There are a number of variables that can be manipulated to stimulate training adaptations in athletes. These include volume, intensity, rest periods, tempo, movement, frequency and so forth. When training specifically for muscular hypertrophy, the overwhelming majority of lifters opt for a low training frequency (training muscles only once or twice per week) with high volumes. Body parts are often split so that upper body and lower body workouts are alternated. Alternatively, some prefer to split the body into push (i.e., pecs, delts and triceps), pull (i.e., lats, traps and biceps) and legs with a training frequency that allows muscle groups to be trained only once per week. Training with a higher frequency is generally avoided to allow for sufficient recovery prior to the next training session. Unfortunately, there is limited research in this area to really determine how frequently one should train a muscle to optimize size and strength improvements.
A new study published ahead of print in the Journal of Strength and Conditioning Research sought to compare traditional hypertrophy training (body part split, muscles trained once per week) to a higher frequency training protocol (full-body workouts, muscles trained 3 times per week). Twenty well trained college-aged males were split into one of the two training programs. The training program lasted 8 weeks and involved 3 training sessions per week on non-consecutive days. The groups were matched for baseline strength and body mass. Before and after the training program, the researchers evaluated muscle thickness of the forearm and of the vastus lateralis in addition to 1 rep max in the bench press and parallel back squat. Volume was equated and nutrition was monitored to control for confounding variables.

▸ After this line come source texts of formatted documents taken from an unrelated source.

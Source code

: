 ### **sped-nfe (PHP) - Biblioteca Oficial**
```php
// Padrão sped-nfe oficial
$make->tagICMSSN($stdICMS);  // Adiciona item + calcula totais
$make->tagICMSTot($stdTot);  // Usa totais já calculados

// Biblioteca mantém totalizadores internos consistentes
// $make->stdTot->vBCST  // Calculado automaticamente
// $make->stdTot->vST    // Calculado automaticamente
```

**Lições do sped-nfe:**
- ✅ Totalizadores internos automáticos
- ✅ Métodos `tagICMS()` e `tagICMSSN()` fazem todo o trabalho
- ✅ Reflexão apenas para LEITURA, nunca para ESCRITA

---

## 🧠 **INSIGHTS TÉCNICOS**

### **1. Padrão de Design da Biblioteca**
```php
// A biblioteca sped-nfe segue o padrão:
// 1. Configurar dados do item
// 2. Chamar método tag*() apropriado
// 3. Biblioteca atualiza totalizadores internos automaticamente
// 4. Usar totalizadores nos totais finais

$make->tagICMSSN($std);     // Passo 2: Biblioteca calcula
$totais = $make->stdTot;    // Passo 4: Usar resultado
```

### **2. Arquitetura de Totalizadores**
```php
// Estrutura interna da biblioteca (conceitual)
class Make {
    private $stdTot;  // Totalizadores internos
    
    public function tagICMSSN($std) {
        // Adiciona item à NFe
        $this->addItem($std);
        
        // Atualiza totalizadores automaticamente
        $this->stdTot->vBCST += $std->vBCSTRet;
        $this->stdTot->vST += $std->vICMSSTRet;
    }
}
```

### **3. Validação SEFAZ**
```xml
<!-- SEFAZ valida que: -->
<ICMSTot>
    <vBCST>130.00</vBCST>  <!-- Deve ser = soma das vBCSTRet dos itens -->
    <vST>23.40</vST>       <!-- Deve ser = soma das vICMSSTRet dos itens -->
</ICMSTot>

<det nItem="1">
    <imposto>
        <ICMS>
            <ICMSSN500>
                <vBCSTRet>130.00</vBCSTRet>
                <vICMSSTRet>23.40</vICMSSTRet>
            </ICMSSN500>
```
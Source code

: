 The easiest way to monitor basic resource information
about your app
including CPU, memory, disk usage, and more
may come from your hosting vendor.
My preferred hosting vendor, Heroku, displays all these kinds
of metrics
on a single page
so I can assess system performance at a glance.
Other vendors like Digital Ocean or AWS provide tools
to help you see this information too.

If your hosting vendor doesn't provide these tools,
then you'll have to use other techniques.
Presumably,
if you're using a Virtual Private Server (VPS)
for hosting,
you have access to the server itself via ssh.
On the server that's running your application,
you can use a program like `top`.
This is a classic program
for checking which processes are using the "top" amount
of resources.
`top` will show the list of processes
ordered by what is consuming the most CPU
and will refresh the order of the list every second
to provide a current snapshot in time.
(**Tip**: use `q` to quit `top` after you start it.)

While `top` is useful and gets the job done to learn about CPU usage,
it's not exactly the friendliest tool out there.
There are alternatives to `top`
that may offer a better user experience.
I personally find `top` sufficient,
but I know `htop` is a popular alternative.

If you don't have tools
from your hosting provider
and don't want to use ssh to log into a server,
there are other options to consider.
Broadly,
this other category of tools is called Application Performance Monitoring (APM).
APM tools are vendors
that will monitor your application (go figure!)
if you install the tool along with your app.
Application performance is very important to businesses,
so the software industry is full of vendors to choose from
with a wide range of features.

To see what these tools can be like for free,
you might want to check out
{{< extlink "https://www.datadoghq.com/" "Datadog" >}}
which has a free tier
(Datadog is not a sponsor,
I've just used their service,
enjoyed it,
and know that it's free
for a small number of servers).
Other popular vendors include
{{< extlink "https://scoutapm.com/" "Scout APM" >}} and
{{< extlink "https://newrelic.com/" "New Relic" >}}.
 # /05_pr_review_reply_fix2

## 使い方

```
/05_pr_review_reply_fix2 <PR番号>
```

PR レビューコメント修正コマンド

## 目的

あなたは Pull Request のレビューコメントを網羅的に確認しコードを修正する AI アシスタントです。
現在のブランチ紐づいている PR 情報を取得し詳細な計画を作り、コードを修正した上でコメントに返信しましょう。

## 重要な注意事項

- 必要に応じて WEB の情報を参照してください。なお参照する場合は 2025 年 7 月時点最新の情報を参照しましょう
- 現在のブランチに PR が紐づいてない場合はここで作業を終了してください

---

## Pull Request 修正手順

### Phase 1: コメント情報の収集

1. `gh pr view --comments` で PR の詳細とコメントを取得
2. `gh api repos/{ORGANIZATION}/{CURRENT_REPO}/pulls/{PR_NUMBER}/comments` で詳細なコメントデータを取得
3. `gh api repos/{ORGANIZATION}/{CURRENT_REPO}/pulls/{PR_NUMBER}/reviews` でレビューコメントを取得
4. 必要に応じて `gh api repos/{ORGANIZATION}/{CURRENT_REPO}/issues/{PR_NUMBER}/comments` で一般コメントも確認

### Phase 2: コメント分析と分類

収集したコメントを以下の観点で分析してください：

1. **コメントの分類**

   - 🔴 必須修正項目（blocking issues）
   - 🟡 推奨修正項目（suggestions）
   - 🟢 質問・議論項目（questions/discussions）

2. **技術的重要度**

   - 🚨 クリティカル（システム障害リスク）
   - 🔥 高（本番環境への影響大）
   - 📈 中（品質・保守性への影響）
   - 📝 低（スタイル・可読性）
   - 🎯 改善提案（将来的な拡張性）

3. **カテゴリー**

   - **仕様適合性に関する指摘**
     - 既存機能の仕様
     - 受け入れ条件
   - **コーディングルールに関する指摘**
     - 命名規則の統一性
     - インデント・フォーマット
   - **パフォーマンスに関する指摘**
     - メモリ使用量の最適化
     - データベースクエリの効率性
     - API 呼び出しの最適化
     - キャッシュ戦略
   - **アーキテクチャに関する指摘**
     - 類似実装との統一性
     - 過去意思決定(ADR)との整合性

After the 8 week training period the results tended to favor the higher frequency training group. 1RM bench press improved by 10.6% in the high frequency group compared to a 6.3% increase in the body part split group. Improvements in 1RM squat strength did not differ between groups (~11% increase in both). Though not all reached significance, muscle thickness measures were greater in the high frequency training relative to the body part split group. Collectively, these results suggest that training muscles three times per week is likely superior to training them once per week for strength and hypertrophy gains. The authors suggest periodizing training by varying training frequency to maintain the effectiveness of the stimulus.
Schoenfeld, B. J., Ratamess, N. A., Peterson, M. D., Contreras, B., & Tiryaki-Sonmez, G. (2015). Influence of Resistance Training Frequency on Muscular Adaptations in Well-Trained Men. The Journal of Strength & Conditioning Research. Ahead of print.